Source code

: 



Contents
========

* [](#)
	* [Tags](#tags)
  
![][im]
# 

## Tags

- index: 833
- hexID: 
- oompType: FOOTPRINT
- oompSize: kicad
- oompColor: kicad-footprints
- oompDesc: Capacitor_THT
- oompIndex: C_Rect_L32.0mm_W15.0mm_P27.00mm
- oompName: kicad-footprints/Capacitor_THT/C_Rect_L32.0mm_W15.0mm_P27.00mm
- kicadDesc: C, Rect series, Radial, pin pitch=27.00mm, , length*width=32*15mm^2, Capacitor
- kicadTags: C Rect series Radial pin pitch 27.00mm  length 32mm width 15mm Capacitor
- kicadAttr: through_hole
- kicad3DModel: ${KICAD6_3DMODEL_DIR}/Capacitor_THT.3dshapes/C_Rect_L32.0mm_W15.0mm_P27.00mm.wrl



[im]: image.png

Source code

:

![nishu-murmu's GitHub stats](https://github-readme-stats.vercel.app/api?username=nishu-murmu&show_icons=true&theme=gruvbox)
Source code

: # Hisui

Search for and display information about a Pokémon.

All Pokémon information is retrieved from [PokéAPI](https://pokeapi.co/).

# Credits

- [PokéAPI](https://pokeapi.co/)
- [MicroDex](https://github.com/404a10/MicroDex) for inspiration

---

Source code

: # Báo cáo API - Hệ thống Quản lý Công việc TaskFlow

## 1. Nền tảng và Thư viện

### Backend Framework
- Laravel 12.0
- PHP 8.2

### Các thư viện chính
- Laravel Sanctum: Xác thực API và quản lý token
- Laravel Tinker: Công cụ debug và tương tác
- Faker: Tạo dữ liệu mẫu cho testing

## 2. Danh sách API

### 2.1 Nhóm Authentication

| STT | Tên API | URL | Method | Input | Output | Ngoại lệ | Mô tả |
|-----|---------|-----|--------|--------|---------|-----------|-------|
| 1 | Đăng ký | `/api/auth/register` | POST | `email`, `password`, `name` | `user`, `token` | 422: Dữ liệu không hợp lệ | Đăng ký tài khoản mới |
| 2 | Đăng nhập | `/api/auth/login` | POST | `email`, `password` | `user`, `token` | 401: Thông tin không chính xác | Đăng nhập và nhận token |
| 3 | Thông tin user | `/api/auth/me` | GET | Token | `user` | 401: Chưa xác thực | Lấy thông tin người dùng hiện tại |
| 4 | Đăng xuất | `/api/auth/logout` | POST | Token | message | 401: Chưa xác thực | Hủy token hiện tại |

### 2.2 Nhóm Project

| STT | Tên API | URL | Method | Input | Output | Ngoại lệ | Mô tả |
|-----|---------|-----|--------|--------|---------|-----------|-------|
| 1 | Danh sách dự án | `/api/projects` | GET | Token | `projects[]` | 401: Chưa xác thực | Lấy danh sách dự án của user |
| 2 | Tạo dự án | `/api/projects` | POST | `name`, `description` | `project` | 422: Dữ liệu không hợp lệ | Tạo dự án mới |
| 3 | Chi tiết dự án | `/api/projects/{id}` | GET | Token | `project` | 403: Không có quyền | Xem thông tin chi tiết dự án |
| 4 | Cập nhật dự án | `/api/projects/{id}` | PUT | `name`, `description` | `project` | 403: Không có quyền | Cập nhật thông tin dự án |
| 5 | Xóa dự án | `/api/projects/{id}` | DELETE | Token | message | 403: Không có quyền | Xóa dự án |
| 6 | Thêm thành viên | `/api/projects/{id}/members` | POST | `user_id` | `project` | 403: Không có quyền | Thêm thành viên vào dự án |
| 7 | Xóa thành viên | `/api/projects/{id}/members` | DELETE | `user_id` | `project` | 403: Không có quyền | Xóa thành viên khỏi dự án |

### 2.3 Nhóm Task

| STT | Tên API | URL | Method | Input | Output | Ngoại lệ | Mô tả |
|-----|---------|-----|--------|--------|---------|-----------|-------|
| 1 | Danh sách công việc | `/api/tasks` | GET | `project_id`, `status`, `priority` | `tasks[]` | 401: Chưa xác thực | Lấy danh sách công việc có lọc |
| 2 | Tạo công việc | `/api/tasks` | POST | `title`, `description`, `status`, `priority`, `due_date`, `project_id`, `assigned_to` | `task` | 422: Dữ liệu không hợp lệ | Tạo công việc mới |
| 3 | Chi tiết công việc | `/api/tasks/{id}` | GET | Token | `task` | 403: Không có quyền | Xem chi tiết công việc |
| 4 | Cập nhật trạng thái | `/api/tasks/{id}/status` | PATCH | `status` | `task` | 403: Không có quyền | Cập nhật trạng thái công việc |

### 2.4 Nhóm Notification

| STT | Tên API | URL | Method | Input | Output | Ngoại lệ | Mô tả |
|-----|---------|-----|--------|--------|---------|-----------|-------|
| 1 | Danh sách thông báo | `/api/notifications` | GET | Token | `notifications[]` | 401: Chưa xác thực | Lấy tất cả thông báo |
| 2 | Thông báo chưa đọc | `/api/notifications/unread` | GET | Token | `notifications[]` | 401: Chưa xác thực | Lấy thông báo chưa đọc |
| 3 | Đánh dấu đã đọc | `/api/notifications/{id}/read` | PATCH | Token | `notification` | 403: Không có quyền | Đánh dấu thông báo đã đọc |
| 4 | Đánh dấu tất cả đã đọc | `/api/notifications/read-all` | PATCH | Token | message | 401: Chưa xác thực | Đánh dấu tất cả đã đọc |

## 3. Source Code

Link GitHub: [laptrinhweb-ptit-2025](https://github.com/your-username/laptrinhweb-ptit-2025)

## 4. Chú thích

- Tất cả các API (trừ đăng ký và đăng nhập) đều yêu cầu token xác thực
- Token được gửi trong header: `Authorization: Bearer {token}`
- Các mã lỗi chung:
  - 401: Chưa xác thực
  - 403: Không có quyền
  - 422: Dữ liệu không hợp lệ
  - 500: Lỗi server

What is needed:
Working through the data above, find every line holding "width" and copy it.

Output of the task:
- kicadDesc: C, Rect series, Radial, pin pitch=27.00mm, , length*width=32*15mm^2, Capacitor
- kicadTags: C Rect series Radial pin pitch 27.00mm  length 32mm width 15mm Capacitor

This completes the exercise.